Celebrating Women's History Month at Natick
Lt. Col. Iris M. Sobchak, command inspector general for the Massachusetts National Guard, served as guest speaker during the Women's History Month celebration March 21 at U.S. Army Garrison Natick.

Education can empower women.

That was the message delivered March 21 at the U.S. Army Garrison Natick by Lt. Col. Iris M. Sobchak, the command inspector general for the Massachusetts National Guard. Sobchak served as guest speaker for "Women's Education -- Women's Empowerment," the Women's History Month program offered at Hunter Auditorium.

"I firmly believe that education is one of the top two most-empowering issues for women in the United States and around the world today," Sobchak said. "The other issue is equal protection under the law."

Sobchak, who holds a bachelor's degree in international/strategic history and international relations from the U.S. Military Academy and a master's degree in history from Pennsylvania State University, said she has devoted her entire life to education.

"I am totally committed to the idea of being a lifelong learner," said Sobchak, who once taught history at West Point. "I believe that when you turn your back on the possibility of learning more about the world, then there is a loss of wonder and excitement for life."
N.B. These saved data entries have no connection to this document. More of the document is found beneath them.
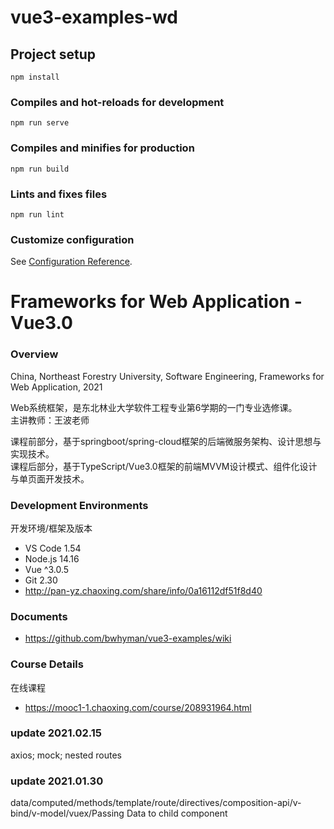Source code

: # vue3-examples-wd

## Project setup
```
npm install
```

### Compiles and hot-reloads for development
```
npm run serve
```

### Compiles and minifies for production
```
npm run build
```

### Lints and fixes files
```
npm run lint
```

### Customize configuration
See [Configuration Reference](https://cli.vuejs.org/config/).

# Frameworks for Web Application - Vue3.0
### Overview
China, Northeast Forestry University, Software Engineering, Frameworks for Web Application, 2021

Web系统框架，是东北林业大学软件工程专业第6学期的一门专业选修课。  
主讲教师：王波老师

课程前部分，基于springboot/spring-cloud框架的后端微服务架构、设计思想与实现技术。  
课程后部分，基于TypeScript/Vue3.0框架的前端MVVM设计模式、组件化设计与单页面开发技术。

### Development Environments
开发环境/框架及版本
- VS Code 1.54
- Node.js 14.16
- Vue ^3.0.5
- Git 2.30
- http://pan-yz.chaoxing.com/share/info/0a16112df51f8d40

### Documents
 - https://github.com/bwhyman/vue3-examples/wiki

### Course Details
在线课程
- https://mooc1-1.chaoxing.com/course/208931964.html

### update 2021.02.15
axios; mock; nested routes
### update 2021.01.30
data/computed/methods/template/route/directives/composition-api/v-bind/v-model/vuex/Passing Data to child component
Sobchak pointed out that she inherited a love of education from the women in her family. She added that her great-grandmother had five children, seven grandchildren and seven great-grandchildren, all of whom became college graduates.
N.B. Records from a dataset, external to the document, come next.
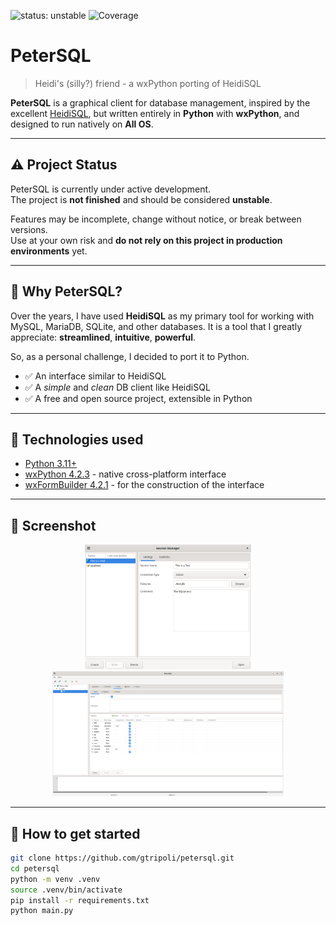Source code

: ![status: unstable](https://img.shields.io/badge/status-unstable-orange)
![Coverage](https://img.shields.io/badge/coverage-27%25-brightgreen)

# PeterSQL

> Heidi's (silly?) friend - a wxPython porting of HeidiSQL

**PeterSQL** is a graphical client for database management, inspired by the
excellent [HeidiSQL](https://www.heidisql.com/), but written entirely in **Python** with **wxPython**, and designed to
run natively on **All OS**.

---

## ⚠️ Project Status

PeterSQL is currently under active development.  
The project is **not finished** and should be considered **unstable**.

Features may be incomplete, change without notice, or break between versions.  
Use at your own risk and **do not rely on this project in production environments** yet.

---

## 🧭 Why PeterSQL?

Over the years, I have used **HeidiSQL** as my primary tool for working with MySQL, MariaDB, SQLite, and other
databases. It is a tool that I greatly appreciate: **streamlined**, **intuitive**, **powerful**.

So, as a personal challenge, I decided to port it to Python.

- ✅ An interface similar to HeidiSQL
- ✅ A *simple* and *clean* DB client like HeidiSQL
- ✅ A free and open source project, extensible in Python

---

## 🔧 Technologies used

- [Python 3.11+](https://www.python.org/)
- [wxPython 4.2.3](https://wxpython.org/) - native cross-platform interface
- [wxFormBuilder 4.2.1](https://github.com/wxFormBuilder/wxFormBuilder) - for the construction of the interface

---

## 📸 Screenshot
<p align="center">
  <img src="screenshot/session_manager.png" alt="Session Manager" height="200"/>
  <img src="screenshot/main_frame.png" alt="Main Frame" height="200"/>
</p>

---

## 🚀 How to get started

```bash
git clone https://github.com/gtripoli/petersql.git
cd petersql
python -m venv .venv
source .venv/bin/activate
pip install -r requirements.txt
python main.py
```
"I'm really talking to you about this not to brag but to show you how one woman whose emphasis on education can transform an entire family's history and better lives," Sobchak said.
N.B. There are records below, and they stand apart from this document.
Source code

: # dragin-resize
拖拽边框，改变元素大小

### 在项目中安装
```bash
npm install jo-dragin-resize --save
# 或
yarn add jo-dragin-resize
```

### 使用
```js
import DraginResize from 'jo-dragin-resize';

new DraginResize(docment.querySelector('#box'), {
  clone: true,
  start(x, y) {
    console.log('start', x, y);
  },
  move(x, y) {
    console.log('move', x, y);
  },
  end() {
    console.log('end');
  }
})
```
Sobchak noted how dramatically women's access to education has increased in this country over the past century.

"So many are in the workforce now that they are overtaking men and providing the primary (wage-earners) for families," Sobchak said. "It's a statistical fact that women who have higher education are less likely to be teen mothers; they're less likely to live in poverty; they're less likely to have drug addictions and alcohol addictions; they're less likely to commit child abuse and neglect; and they have longer life expectancies."

Women's access to education couldn't have been achieved without the help of men, Sobchak said.

"So thank you to all those supportive men out there," she said.

For each year of education beyond high school, a woman improves her lifetime income by 15 percent, according to Sobchak.

"All of society benefits when women are empowered to seek good educations," Sobchak said. "We can build a better society through this message. Our future rests on … how educated our society is going to be."